See Copley Press, Inc. v. City of Springfield, 143 Ill. App. 3d
370, 493 N.E.2d 127 (1986); see also Healey, 200 Ill. App. 3d 240. 
The First and Third Districts, on the other hand, go on to apply a
four-pronged balancing test derived to determine whether disclosure
amounts to a "clearly unwarranted invasion of personal privacy", as
stated under section 7(1)(b).  Blumenfeld, 263 Ill. App. 3d at 986,
citing City of Monmouth v. Galesburg Printing & Publishing Co., 144
Ill. App. 3d 224, 494 N.E.2d 896 (1986), and Margolis, 180 Ill.
App. 3d 1084.
     For purposes of this case, we need not determine which of the
two approaches provides the proper analysis under FOIA; the
material sought by the plaintiff is exempt from disclosure under
either test.  As stated above, the names and addresses of the
parents of students in the District fall squarely within the
exemption of section 7(1)(b)(i); thus, they are excluded from
disclosure under the per se test articulated in Copley Press.
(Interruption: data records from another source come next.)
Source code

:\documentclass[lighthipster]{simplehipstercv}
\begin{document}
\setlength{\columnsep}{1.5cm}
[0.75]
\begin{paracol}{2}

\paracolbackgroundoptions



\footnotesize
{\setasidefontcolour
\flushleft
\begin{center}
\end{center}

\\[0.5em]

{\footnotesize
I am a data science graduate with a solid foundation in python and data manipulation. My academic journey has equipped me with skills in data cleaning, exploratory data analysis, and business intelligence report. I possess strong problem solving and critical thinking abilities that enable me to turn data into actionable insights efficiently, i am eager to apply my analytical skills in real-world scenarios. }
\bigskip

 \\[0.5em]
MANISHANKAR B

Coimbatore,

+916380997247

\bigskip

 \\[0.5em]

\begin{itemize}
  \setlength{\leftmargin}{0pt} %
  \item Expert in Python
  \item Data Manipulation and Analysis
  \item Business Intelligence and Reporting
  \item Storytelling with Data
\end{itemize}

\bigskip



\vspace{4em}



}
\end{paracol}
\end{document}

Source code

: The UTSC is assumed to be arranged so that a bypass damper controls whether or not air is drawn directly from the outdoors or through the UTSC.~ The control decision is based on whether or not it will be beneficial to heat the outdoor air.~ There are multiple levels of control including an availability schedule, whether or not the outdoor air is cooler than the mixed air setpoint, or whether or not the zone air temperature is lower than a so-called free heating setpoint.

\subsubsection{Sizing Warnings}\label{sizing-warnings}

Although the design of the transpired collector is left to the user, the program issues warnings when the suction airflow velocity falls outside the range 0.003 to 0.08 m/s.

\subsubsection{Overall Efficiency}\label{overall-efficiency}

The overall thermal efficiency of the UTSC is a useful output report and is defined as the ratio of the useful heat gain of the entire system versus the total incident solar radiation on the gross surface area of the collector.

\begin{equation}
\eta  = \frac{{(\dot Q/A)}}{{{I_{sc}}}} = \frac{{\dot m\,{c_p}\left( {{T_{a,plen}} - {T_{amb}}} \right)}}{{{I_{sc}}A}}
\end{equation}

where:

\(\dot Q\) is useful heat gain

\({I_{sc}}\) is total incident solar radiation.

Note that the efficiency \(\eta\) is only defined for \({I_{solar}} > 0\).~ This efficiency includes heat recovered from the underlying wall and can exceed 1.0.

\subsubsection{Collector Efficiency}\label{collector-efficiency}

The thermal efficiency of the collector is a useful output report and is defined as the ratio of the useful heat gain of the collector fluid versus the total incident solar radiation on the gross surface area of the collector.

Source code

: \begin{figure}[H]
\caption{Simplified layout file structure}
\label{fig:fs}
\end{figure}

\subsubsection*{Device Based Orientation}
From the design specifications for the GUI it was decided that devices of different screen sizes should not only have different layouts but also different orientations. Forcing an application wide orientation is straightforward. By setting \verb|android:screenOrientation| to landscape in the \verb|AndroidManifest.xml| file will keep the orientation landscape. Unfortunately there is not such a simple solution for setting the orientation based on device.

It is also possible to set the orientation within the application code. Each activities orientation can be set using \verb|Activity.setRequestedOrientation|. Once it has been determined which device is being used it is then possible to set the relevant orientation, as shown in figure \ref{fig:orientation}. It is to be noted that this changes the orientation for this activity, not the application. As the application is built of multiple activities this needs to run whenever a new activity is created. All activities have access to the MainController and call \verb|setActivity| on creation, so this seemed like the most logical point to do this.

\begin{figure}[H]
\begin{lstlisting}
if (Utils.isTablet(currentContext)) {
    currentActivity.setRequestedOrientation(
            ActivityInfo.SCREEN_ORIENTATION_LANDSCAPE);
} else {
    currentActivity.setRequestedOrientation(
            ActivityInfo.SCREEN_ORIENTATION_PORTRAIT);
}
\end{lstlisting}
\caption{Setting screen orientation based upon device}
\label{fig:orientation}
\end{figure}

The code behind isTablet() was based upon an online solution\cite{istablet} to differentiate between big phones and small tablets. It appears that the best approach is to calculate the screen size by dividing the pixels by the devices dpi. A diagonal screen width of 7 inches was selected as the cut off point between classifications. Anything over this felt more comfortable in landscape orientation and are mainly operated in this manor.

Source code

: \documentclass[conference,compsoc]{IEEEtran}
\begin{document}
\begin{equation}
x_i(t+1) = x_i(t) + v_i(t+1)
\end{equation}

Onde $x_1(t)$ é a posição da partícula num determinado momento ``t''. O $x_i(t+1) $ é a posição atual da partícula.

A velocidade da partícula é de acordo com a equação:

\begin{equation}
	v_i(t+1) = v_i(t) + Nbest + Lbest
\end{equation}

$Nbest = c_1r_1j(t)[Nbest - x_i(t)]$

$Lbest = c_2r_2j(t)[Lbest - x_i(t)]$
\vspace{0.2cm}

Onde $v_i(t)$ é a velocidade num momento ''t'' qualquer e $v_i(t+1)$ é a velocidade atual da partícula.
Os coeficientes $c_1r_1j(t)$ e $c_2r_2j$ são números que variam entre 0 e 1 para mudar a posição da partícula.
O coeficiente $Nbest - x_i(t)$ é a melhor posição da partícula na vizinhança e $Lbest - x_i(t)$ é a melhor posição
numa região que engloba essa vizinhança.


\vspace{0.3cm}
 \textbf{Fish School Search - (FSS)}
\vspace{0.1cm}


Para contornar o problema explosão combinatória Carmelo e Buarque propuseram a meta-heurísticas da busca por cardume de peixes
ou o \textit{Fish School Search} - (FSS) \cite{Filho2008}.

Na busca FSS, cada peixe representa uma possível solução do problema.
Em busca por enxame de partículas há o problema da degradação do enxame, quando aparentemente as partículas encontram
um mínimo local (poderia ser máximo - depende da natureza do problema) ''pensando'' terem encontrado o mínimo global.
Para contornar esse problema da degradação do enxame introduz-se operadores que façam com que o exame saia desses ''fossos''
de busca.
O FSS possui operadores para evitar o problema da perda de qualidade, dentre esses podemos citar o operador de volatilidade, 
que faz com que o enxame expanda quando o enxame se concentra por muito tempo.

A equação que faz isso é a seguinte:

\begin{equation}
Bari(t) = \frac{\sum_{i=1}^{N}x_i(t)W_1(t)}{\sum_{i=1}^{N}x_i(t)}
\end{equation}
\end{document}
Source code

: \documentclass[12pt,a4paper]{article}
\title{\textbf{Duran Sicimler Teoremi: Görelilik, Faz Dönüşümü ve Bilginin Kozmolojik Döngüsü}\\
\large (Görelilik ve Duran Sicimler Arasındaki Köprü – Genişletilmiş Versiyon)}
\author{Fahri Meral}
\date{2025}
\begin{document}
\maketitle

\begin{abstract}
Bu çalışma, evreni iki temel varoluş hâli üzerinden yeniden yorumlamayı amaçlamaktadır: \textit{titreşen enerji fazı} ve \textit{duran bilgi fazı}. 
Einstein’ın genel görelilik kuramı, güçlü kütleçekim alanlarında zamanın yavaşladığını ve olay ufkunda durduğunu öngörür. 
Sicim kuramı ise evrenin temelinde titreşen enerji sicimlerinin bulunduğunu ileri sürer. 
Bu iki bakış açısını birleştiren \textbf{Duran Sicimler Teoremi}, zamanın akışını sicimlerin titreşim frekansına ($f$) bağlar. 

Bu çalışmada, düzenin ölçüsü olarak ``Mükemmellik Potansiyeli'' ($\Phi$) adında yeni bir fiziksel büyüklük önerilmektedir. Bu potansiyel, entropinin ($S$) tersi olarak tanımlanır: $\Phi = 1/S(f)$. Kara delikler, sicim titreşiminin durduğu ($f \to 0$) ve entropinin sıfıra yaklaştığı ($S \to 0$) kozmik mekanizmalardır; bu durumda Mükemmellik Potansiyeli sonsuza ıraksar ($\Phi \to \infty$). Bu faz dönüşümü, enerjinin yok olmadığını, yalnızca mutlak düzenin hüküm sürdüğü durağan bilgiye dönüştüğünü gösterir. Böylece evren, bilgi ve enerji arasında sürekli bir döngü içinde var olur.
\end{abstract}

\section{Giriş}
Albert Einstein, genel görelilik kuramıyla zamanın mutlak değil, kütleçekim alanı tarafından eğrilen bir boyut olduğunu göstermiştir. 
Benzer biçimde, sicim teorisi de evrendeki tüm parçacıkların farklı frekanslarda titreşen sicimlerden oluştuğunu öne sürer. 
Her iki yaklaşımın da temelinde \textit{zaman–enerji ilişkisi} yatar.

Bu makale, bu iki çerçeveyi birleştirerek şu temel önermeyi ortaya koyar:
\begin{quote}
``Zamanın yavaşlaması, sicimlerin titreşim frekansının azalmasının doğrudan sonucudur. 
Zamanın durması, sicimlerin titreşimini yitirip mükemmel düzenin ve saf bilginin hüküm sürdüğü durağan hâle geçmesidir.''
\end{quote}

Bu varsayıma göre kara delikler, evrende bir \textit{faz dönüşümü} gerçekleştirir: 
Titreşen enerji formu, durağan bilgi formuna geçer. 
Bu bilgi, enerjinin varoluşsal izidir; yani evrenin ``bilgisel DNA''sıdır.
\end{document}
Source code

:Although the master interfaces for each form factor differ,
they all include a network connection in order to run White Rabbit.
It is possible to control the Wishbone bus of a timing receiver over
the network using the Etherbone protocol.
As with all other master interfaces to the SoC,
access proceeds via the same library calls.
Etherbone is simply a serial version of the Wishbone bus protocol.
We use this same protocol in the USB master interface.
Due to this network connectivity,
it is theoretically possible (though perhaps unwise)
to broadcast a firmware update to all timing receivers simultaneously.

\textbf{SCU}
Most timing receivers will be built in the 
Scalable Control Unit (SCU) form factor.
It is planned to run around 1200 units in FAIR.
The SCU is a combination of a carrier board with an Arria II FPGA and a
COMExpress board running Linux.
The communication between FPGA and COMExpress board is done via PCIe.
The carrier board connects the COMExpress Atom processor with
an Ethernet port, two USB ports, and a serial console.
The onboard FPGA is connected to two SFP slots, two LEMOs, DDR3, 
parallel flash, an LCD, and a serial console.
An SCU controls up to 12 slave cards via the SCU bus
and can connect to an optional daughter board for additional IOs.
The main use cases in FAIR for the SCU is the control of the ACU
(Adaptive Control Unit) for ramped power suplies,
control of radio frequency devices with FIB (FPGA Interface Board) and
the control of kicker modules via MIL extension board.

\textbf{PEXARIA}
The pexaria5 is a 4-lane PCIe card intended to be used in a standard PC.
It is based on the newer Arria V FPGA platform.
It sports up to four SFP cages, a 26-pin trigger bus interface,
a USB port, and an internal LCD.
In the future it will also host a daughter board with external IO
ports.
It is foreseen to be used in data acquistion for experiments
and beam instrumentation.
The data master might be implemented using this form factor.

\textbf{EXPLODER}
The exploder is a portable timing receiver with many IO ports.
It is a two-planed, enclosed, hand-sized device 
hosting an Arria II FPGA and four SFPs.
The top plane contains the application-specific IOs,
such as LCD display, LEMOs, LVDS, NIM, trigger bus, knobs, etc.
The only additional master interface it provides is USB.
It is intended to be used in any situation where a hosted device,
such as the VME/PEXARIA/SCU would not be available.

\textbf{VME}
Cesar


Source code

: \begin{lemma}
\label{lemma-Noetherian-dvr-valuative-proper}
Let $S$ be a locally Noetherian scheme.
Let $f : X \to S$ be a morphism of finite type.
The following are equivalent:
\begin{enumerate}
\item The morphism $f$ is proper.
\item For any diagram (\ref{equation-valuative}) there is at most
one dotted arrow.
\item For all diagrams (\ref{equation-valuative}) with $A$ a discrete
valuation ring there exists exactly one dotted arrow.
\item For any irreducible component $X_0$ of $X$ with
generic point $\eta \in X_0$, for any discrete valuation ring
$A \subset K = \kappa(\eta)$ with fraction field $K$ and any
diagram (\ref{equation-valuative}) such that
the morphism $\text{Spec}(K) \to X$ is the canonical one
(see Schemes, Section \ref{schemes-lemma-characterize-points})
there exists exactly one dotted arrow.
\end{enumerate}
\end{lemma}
     In determining whether disclosure is required under Margolis,
we apply the following four-pronged test, which balances (1) the
plaintiff's interest in disclosure; (2) the public interest in
disclosure; (3) the degree of invasion of personal privacy; and (4)
the availability of alternative means of obtaining the requested
information.  Margolis, 180 Ill. App. 3d at 1089-90, citing Minnis
v. United States Department of Agriculture, 737 F.2d 784, 786
(1984)(applying federal Freedom of Information Act, 5 U.S.C. 552
(1988 & supp. V 1993)); see also CBS, Inc. v. Partee, 198 Ill. App.
3d 936, 947, 556 N.E.2d 648 (1990).
     As stated above, the plaintiff desires the information to
enable it, through surveys and other home mailings, to involve
parents of District students in the collective bargaining process,
and to inform them in the eventuality of labor strikes.
     Several courts have previously determined, however, that the
release of citizens' names and addresses under FOIA to facilitate
unsolicited home mailings amounted to an unwarranted invasion of
the citizens' personal privacy, and exceeded the purposes of the
Act.  In Healey, a union sought the names and addresses of teachers
in its bargaining unit in order to disseminate union literature and
collective bargaining information.  The court determined that such
disclosure would reveal nothing about the "affairs of government or
the official acts and policies of *** public officials" (Healey,
200 Ill. App. 3d at 244), but instead would operate mainly to
further the union's aim of increasing its membership, all at the
expense of the teachers' personal privacy.  Healey, 200 Ill. App.
3d at 244.  In FLRA, 510 U.S. 487, 127 L. Ed. 2d 325, 114 S. Ct. 1006, the Supreme Court rejected a similar union request under the
Federal Freedom of Information Act (5 U.S.C. 552 (1988 & supp. V
1993)), the model for the Illinois FOIA (see Cooper, 266 Ill. App.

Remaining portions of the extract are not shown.